These ginger raspberry muffins make a sweet and warm flavour combination. Baked with coconut flour they are deliciously low in carbs and gluten free.
The flavour combination of ginger and raspberry is just delicious and something I want to explore further. The fresh ginger works so well with the sweet sharpness of the raspberries. Add into cake form and voila!
The Chief Taster and I were in a debate as to whether these were a muffin or a cake..they are slightly denser than a muffin so I am calling them a cake but there are a bit “muffin’ish”.. Either way they are tasty! I even had one for breakfast the next day which is unusual for me as I like eggs or something savoury for breakfast.
I just love baking cakes with coconut flour. Coconut flour is so good for you being low carb, gluten free, high in fibre, full of beneficial fats and protein. One will keep you going for a while..two even longer! This is due to the high fibre content which is why they need so much liquid and extra eggs compared to wheat flour. It’s also why you use less volume of the coconut flour in recipes too compared to the wheat flours.

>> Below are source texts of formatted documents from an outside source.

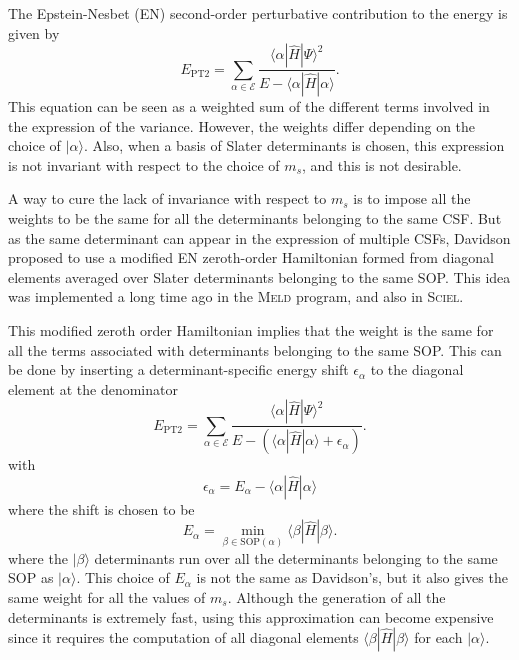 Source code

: \documentclass[aip,jcp,reprint,showkeys]{revtex4-1}
\newcommand{\ket}[1]{|#1\rangle}
\newcommand{\sop}{SOP}
\newcommand{\csf}{CSF}
\newcommand{\mel}[3]{\langle #1 | #2 | #3 \rangle}
\newcommand{\ept}{E_\text{PT2}}
\begin{document}
The Epstein-Nesbet (EN) second-order perturbative contribution to the energy is given
by
\begin{equation}
\ept = \sum_{\alpha \in \mathcal{E}} \frac{\mel{\alpha}{\hat{H}}{\Psi}^2}{E-\mel{\alpha}{\hat{H}}{\alpha}}.
\label{eq:pt2}
\end{equation}
This equation can be seen as a weighted sum of the different terms involved in
the expression of the variance. However, the weights differ depending on the
choice of $\ket{\alpha}$. Also, when a basis of Slater determinants is chosen,
this expression is not invariant with respect to the choice of $m_s$, and this 
is not desirable.

A way to cure the lack of invariance with respect to $m_s$ is to impose all the weights
to be the same for all the determinants belonging to the same {\csf}. But as 
the same determinant can appear in the expression of multiple {\csf s}, Davidson
proposed to use a modified EN zeroth-order Hamiltonian formed from
diagonal elements averaged over Slater determinants belonging to the same
{\sop}. This idea was implemented a long time ago in the \textsc{Meld} 
program,\cite{Davidson_1979,Kozlowski_1994} and also in \textsc{Sciel}.\cite{Sciel}

This modified zeroth order Hamiltonian implies that the weight is the same for
all the terms associated with determinants belonging to the same {\sop}. This can be done by
inserting a determinant-specific energy shift $\epsilon_\alpha$ to the
diagonal element at the denominator 
\begin{equation}
\ept = \sum_{\alpha \in \mathcal{E}} \frac{\mel{\alpha}{\hat{H}}{\Psi}^2}{E-\left(\mel{\alpha}{\hat{H}}{\alpha}+\epsilon_\alpha \right)}.
\end{equation}
with
\begin{equation}
\epsilon_\alpha = E_\alpha - \mel{\alpha}{\hat{H}}{\alpha} 
\end{equation}
where the shift is chosen to be
\begin{equation}
E_\alpha = \min_{\beta \in \text{\sop}(\alpha)} \mel{\beta}{\hat{H}}{\beta}.
\end{equation}
where the $\ket{\beta}$ determinants run over all the determinants belonging to the
same {\sop} as $\ket{\alpha}$.
This choice of $E_\alpha$ is not the same as Davidson's, but it also
gives the same weight for all the values of $m_s$.
Although the generation of all the determinants is extremely fast, using
this approximation can become expensive since it requires the computation of
all diagonal elements $\mel{\beta}{\hat{H}}{\beta}$ for each
$\ket{\alpha}$.
\end{document}
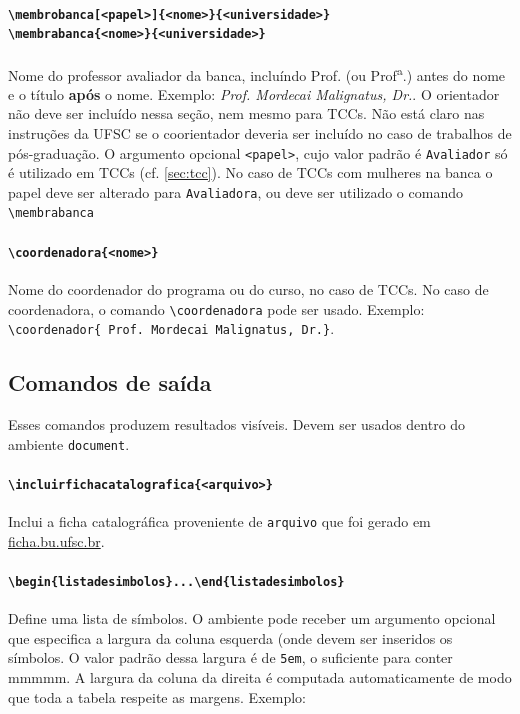 \documentclass[embeddedlogo]{ufsc-thesis-rn46-2019}
\newcommand{\lacmd}[1]{\texttt{\textbackslash{}#1}}
\newcommand{\laenv}[1]{\texttt{\textbackslash{}begin\{#1\}...\textbackslash{}end\{#1\}}}
\begin{document}
\paragraph*{\lacmd{membrobanca[<papel>]\{<nome>\}\{<universidade>\}} \\
            \lacmd{membrabanca\{<nome>\}\{<universidade>\}}}
Nome do professor avaliador da banca, incluíndo Prof. (ou
Prof\textsuperscript{a}.) antes do nome e o título \textbf{após} o
nome. Exemplo: \emph{Prof. Mordecai Malignatus, Dr.}. O orientador não deve ser
incluído nessa seção, nem mesmo para TCCs. Não está claro nas instruções da UFSC
se o coorientador deveria ser incluído no caso de trabalhos de pós-graduação. O
argumento opcional \texttt{<papel>}, cujo valor padrão é \texttt{Avaliador} só é
utilizado em TCCs (cf. \autoref{sec:tcc}). No caso de TCCs com mulheres na banca
o papel deve ser alterado para \texttt{Avaliadora}, ou deve ser utilizado o
comando \lacmd{membrabanca}

\paragraph*{\lacmd{coordenadora\{<nome>\}}} Nome do coordenador do programa ou
do curso, no caso de TCCs. No caso de coordenadora, o comando
\lacmd{coordenadora} pode ser usado. Exemplo: \lacmd{coordenador\{
  Prof. Mordecai Malignatus, Dr.\}}.

\subsection{Comandos de saída}

Esses comandos produzem resultados visíveis. Devem ser usados dentro do
ambiente \texttt{document}.

\paragraph*{\lacmd{incluirfichacatalografica\{<arquivo>\}}}
Inclui a ficha catalográfica proveniente de \texttt{arquivo} que foi gerado em
\href{http://ficha.bu.ufsc.br/}{ficha.bu.ufsc.br}.

\paragraph*{\laenv{listadesimbolos}}
Define uma lista de símbolos. O ambiente pode receber um argumento opcional que
especifica a largura da coluna esquerda (onde devem ser inseridos os símbolos. O
valor padrão dessa largura é de \texttt{5em}, o suficiente para conter mmmmm. A
largura da coluna da direita é computada automaticamente de modo que toda a
tabela respeite as margens. Exemplo:
\end{document}
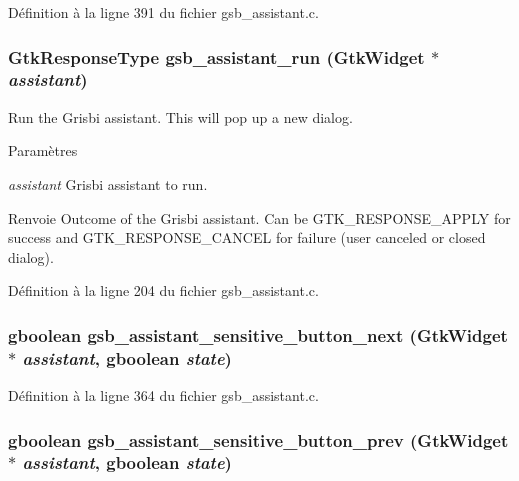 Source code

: Définition à la ligne 391 du fichier gsb\_\-assistant.c.

\subsubsection[{gsb\_\-assistant\_\-run}]{\setlength{\rightskip}{0pt plus 5cm}GtkResponseType gsb\_\-assistant\_\-run (GtkWidget $\ast$ {\em assistant})}\label{gsb__assistant_8h_a886a6fa8c458d71d7cfae7b54bd3187f}
Run the Grisbi assistant. This will pop up a new dialog.


\begin{DoxyParams}{Paramètres}
\item[{\em assistant}]Grisbi assistant to run.\end{DoxyParams}
\begin{DoxyReturn}{Renvoie}
Outcome of the Grisbi assistant. Can be GTK\_\-RESPONSE\_\-APPLY for success and GTK\_\-RESPONSE\_\-CANCEL for failure (user canceled or closed dialog). 
\end{DoxyReturn}


Définition à la ligne 204 du fichier gsb\_\-assistant.c.

\subsubsection[{gsb\_\-assistant\_\-sensitive\_\-button\_\-next}]{\setlength{\rightskip}{0pt plus 5cm}gboolean gsb\_\-assistant\_\-sensitive\_\-button\_\-next (GtkWidget $\ast$ {\em assistant}, \/  gboolean {\em state})}\label{gsb__assistant_8h_ad38c5d761d97d2257a4b35a52c4048c6}


Définition à la ligne 364 du fichier gsb\_\-assistant.c.

\subsubsection[{gsb\_\-assistant\_\-sensitive\_\-button\_\-prev}]{\setlength{\rightskip}{0pt plus 5cm}gboolean gsb\_\-assistant\_\-sensitive\_\-button\_\-prev (GtkWidget $\ast$ {\em assistant}, \/  gboolean {\em state})}\label{gsb__assistant_8h_ae21578dcc45348d3400059b9c6794252}


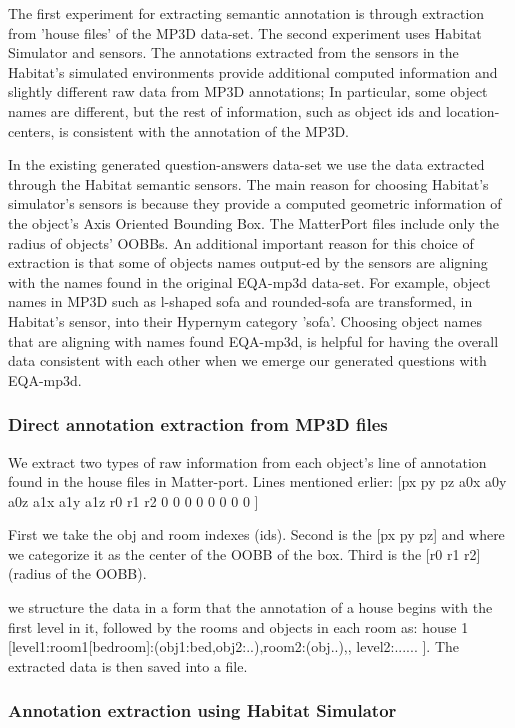 The first experiment for extracting semantic annotation is through extraction from 'house files' of the MP3D data-set. The second experiment uses Habitat Simulator and sensors. The annotations extracted from the sensors in the Habitat's simulated environments provide additional computed information and slightly different raw data from MP3D annotations; In particular, some object names are different, but the rest of information, such as object ids and location-centers, is consistent with the annotation of the MP3D. 

In the existing generated question-answers data-set we use the data extracted through the Habitat semantic sensors. The main reason for choosing Habitat's simulator's sensors is because they provide a computed geometric information of the object's Axis Oriented Bounding Box. The MatterPort files include only the radius of objects' OOBBs.  An additional important reason for this choice of extraction is that some of  objects names output-ed by the sensors are aligning with the names found in the original EQA-mp3d data-set. For example, object names in MP3D such as l-shaped sofa and rounded-sofa are transformed, in Habitat's sensor, into their Hypernym category 'sofa'. Choosing object names that are aligning with names found EQA-mp3d, is helpful for having the overall data consistent with each other when we emerge our generated questions with EQA-mp3d. 



\subsubsection{Direct annotation extraction from MP3D files}


We extract two types of raw information from each object's line of annotation found in the house files in Matter-port. Lines mentioned erlier: [px py pz  a0x a0y a0z  a1x a1y a1z  r0 r1 r2 0 0 0 0 0 0 0 0 ] 

First we take the obj and room indexes (ids). Second is the [px py pz] and where we categorize it as the center of the OOBB of the box. Third is the [r0 r1 r2] (radius of the OOBB).

we structure the data in a form that the annotation of a house begins with the first level in it, followed by the rooms and objects in each room as: house 1 [{level1:room1[bedroom]:(obj1:bed,obj2:..),room2:(obj..)},, {level2:......} ]. The extracted data is then saved into a file. 

\subsubsection{Annotation extraction using Habitat Simulator}

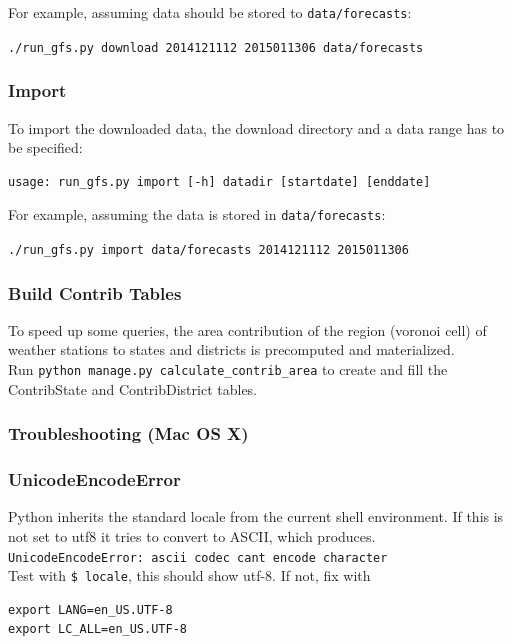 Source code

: \documentclass[paper=a4, fontsize=11pt]{scrartcl} %
\numberwithin{equation}{section} %
\numberwithin{figure}{section} %
\numberwithin{table}{section} %
\begin{document}
For example, assuming data should be stored to \texttt{data/forecasts}:

\texttt{./run\_gfs.py\ download\ 2014121112\ 2015011306\ data/forecasts}

\subsubsection*{Import}\label{import}

To import the downloaded data, the download directory and a data range
has to be specified:

\begin{verbatim}
usage: run_gfs.py import [-h] datadir [startdate] [enddate]
\end{verbatim}

For example, assuming the data is stored in \texttt{data/forecasts}:

\texttt{./run\_gfs.py\ import\ data/forecasts\ 2014121112\ 2015011306}

\subsubsection*{Build Contrib Tables}\label{build-contrib-tables}

To speed up some queries, the area contribution of the region (voronoi
cell) of weather stations to states and districts is precomputed and
materialized. \\
Run \texttt{python\ manage.py\ calculate\_contrib\_area}
to create and fill the ContribState and ContribDistrict tables.

\subsubsection*{Troubleshooting (Mac OS X)}\label{troubleshooting}

\subsubsection*{UnicodeEncodeError}\label{unicodeencodeerror}

Python inherits the standard locale from the current shell environment.
If this is not set to utf8 it tries to convert to ASCII, which
produces.\\
\texttt{UnicodeEncodeError:\ \textquotesingle{}ascii\textquotesingle{}\ codec\ can\textquotesingle{}t\ encode\ character}\\Test
with \texttt{\$\ locale}, this should show utf-8. If not, fix with
\begin{verbatim}
export LANG=en_US.UTF-8
export LC_ALL=en_US.UTF-8
\end{verbatim}
\end{document}
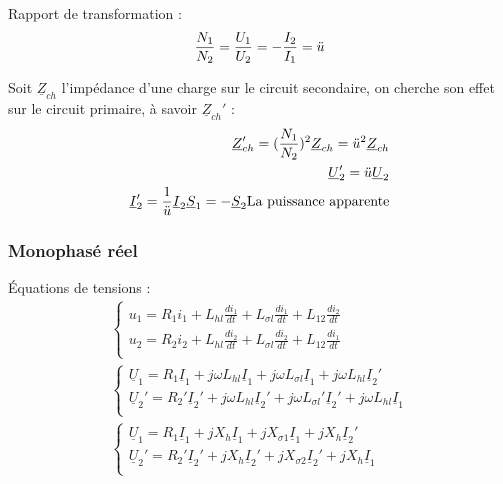 \documentclass[../main.tex]{subfiles}
\begin{document}
Rapport de transformation : \\
\begin{equation}
    \frac{N_1}{N_2} = \frac{U_1}{U_2} = -\frac{I_2}{I_1} = \Ddot{u}
\end{equation}

Soit $\underline{Z}_{ch}$ l'impédance d'une charge sur le circuit secondaire, on cherche son effet sur le circuit primaire, à savoir $\underline{Z}_{ch}'$ : \begin{equation}\begin{split}
    \underline{Z}_{ch}' = (\frac{N_1}{N_2})^2 \underline{Z}_{ch} = \Ddot{u}^2 \underline{Z}_{ch}\\
    \underline{U}_2' = \Ddot{u}\underline{U}_2\\
    \underline{I}_2' = \frac{1}{\Ddot{u}}\underline{I}_2
    \underline{S}_1 = -\underline{S}_2 \text{La puissance apparente}
    \end{split}
\end{equation}

\subsubsection{Monophasé réel}
Équations de tensions : \begin{equation}
    \begin{split}
        \begin{cases}
            u_1 = R_1 i_1 + L_{hl} \frac{di_1}{dt} + L_{\sigma l} \frac{di_1}{dt} + L_{12} \frac{di_2}{dt}\\
            u_2 = R_2 i_2 + L_{hl} \frac{di_2}{dt} + L_{\sigma l} \frac{di_2}{dt} + L_{12} \frac{di_1}{dt}\\
        \end{cases}\\
        \begin{cases}
            \underline{U}_1 = R_1 \underline{I}_1 + j \omega L_{hl} \underline{I}_1 + j \omega L_{\sigma l} \underline{I}_1 + j\omega L_{hl} \underline{I}_2'\\
            \underline{U}_2' = R_2' \underline{I}_2' + j \omega L_{hl} \underline{I}_2' + j \omega L_{\sigma l}' \underline{I}_2' + j\omega L_{hl} \underline{I}_1\\
        \end{cases}\\
        \begin{cases}
            \underline{U}_1 = R_1 \underline{I}_1 + j X_h \underline{I}_1 + j X_{\sigma 1} \underline{I}_1 + j X_{h} \underline{I}_2'\\
            \underline{U}_2' = R_2' \underline{I}_2' + j X_{h} \underline{I}_2' + j X_{\sigma 2} \underline{I}_2' + j X_{h} \underline{I}_1\\
        \end{cases}
    \end{split}
\end{equation}
\end{document}
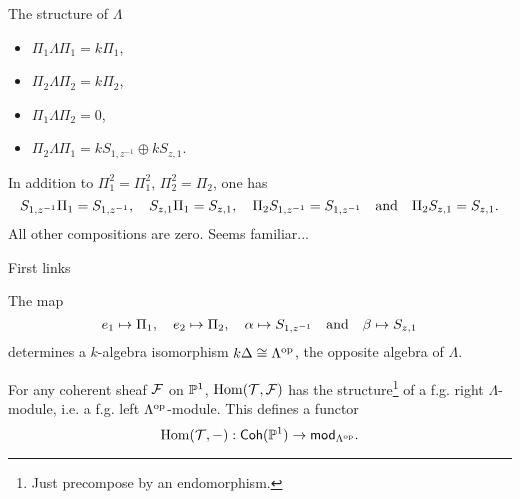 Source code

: \documentclass[
  xcolor=dvipsnames,
  aspectratio=169,
  compress
]{beamer}
\begin{document}
\begin{frame}{The structure of $\Lambda$}
  \begin{fact}
    \begin{itemize}
      \item $\Pi_1 \Lambda \Pi_1 = k \Pi_1$,
      \item $\Pi_2 \Lambda \Pi_2 = k \Pi_2$,
      \item $\Pi_1 \Lambda \Pi_2 = 0$,
      \item $\Pi_2 \Lambda \Pi_1 = k S_{1, z^{-1}} \oplus k S_{z, 1}$.
    \end{itemize}
  \end{fact}

  \pause

  In addition to $\Pi_1^2 = \Pi_1^2$, $\Pi_2^2 = \Pi_2$, one has
  \[
    S_{1, z^{-1}} \Pi_1 = S_{1, z^{-1}},
    \quad
    S_{z, 1} \Pi_1 = S_{z, 1},
    \quad
    \Pi_2 S_{1, z^{-1}} = S_{1, z^{-1}}
    \quad \text{and} \quad
    \Pi_2 S_{z, 1} = S_{z, 1}.
  \]
  All other compositions are zero.
  \pause
  Seems familiar...
\end{frame}

\begin{frame}{First links}
  \begin{fact}
    The map
    \[
      e_1 \mapsto \Pi_1,
      \quad
      e_2 \mapsto \Pi_2,
      \quad
      \alpha \mapsto S_{1, z^{-1}}
      \quad \text{and} \quad
      \beta \mapsto S_{z, 1}
    \]
    determines a $k$-algebra isomorphism $k \Delta \cong {\Lambda}^{\mathrm{op}}$, the \alert{opposite algebra} of $\Lambda$.
  \end{fact}

  \pause
  \begin{fact}
    For any coherent sheaf $\mathcal{F}$ on $\mathbb{P}^{{1}}$, $\operatorname{Hom}(\mathcal{T}, \mathcal{F})$ has the structure\footnote{Just precompose by an endomorphism.} of a f.g. \alert{right} $\Lambda$-module, i.e. a f.g. \alert{left} ${\Lambda}^{\mathrm{op}}$-module.
    This defines a functor
    \[
      \operatorname{Hom}(\mathcal{T}, -): \operatorname{\mathsf{Coh}}(\mathbb{P}^{{1}}) \to {\mathsf{mod}}_{{{\Lambda}^{\mathrm{op}}}}.
    \]
  \end{fact}
\end{frame}
\end{document}
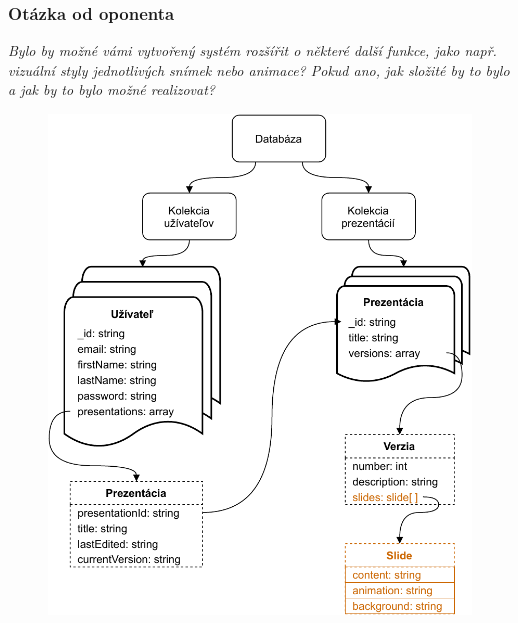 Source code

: \documentclass[10pt,xcolor=pdflatex,hyperref={unicode}]{beamer}
\begin{document}

\begin{frame}\frametitle{Otázka od oponenta}
    \emph{    Bylo by možné vámi vytvořený systém rozšířit o některé další funkce, jako např. vizuální styly jednotlivých snímek nebo animace? Pokud ano, jak složité by to bylo a jak by to bylo možné realizovat?}
    
    \begin{figure}[!hbt]
        \centering
        \includegraphics[scale=0.35]{img/databaza-1.pdf}
    \end{figure}
\end{frame}
\end{document}

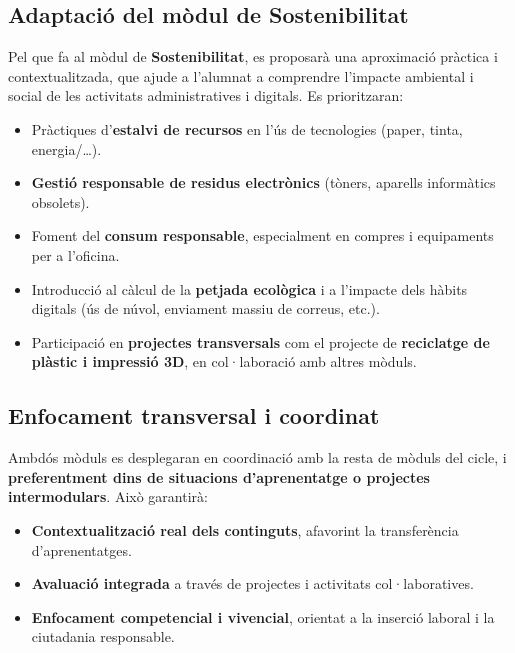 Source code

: \documentclass[
  paper=a4,
  ,captions=tableheading
]{scrartcl}
\providecommand{\tightlist}{%
  \setlength{\itemsep}{0pt}\setlength{\parskip}{0pt}}
\begin{document}
\hypertarget{adaptaciuxf3-del-muxf2dul-de-sostenibilitat}{%
\subsection{Adaptació del mòdul de
Sostenibilitat}\label{adaptaciuxf3-del-muxf2dul-de-sostenibilitat}}

Pel que fa al mòdul de \textbf{Sostenibilitat}, es proposarà una
aproximació pràctica i contextualitzada, que ajude a l'alumnat a
comprendre l'impacte ambiental i social de les activitats
administratives i digitals. Es prioritzaran:

\begin{itemize}
\tightlist
\item
  Pràctiques d'\textbf{estalvi de recursos} en l'ús de tecnologies
  (paper, tinta, energia/\ldots).
\item
  \textbf{Gestió responsable de residus electrònics} (tòners, aparells
  informàtics obsolets).
\item
  Foment del \textbf{consum responsable}, especialment en compres i
  equipaments per a l'oficina.
\item
  Introducció al càlcul de la \textbf{petjada ecològica} i a l'impacte
  dels hàbits digitals (ús de núvol, enviament massiu de correus, etc.).
\item
  Participació en \textbf{projectes transversals} com el projecte de
  \textbf{reciclatge de plàstic i impressió 3D}, en col·laboració amb
  altres mòduls.
\end{itemize}

\hypertarget{enfocament-transversal-i-coordinat}{%
\subsection{Enfocament transversal i
coordinat}\label{enfocament-transversal-i-coordinat}}

Ambdós mòduls es desplegaran en coordinació amb la resta de mòduls del
cicle, i \textbf{preferentment dins de situacions d'aprenentatge o
projectes intermodulars}. Això garantirà:

\begin{itemize}
\tightlist
\item
  \textbf{Contextualització real dels continguts}, afavorint la
  transferència d'aprenentatges.
\item
  \textbf{Avaluació integrada} a través de projectes i activitats
  col·laboratives.
\item
  \textbf{Enfocament competencial i vivencial}, orientat a la inserció
  laboral i la ciutadania responsable.
\end{itemize}
\end{document}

I find the great benefit of cooking with a gluten free flour such as coconut flour is that there is a lot less beating of the mixture compared to the other wheat flours where you need an upper body workout to blend it. Mix, pour, bake and eat!
- 1/2 cup (58g) coconut flour
- 1/2 cup butter melted
- 1/2 cup erythritol or sugar substitute
- 6 Eggs
- 6oz 170g raspberries
- 1 inch Fresh ginger peeled & grated
- 1/4 teaspoon baking powder
- Preheat the oven to 200C/400F degrees and grease a muffin tin.
- Beat the eggs and butter in a bowl. Add the erythritol (or other sugar substitute) and blend well.
- Add the coconut flour and baking powder. Mix until combined.
- Add the ginger and raspberries and stir thoroughly.
- Spoon the mixture into the muffin tin.
- Bake for 20-25 minutes until golden and firm.
- Eat and enjoy!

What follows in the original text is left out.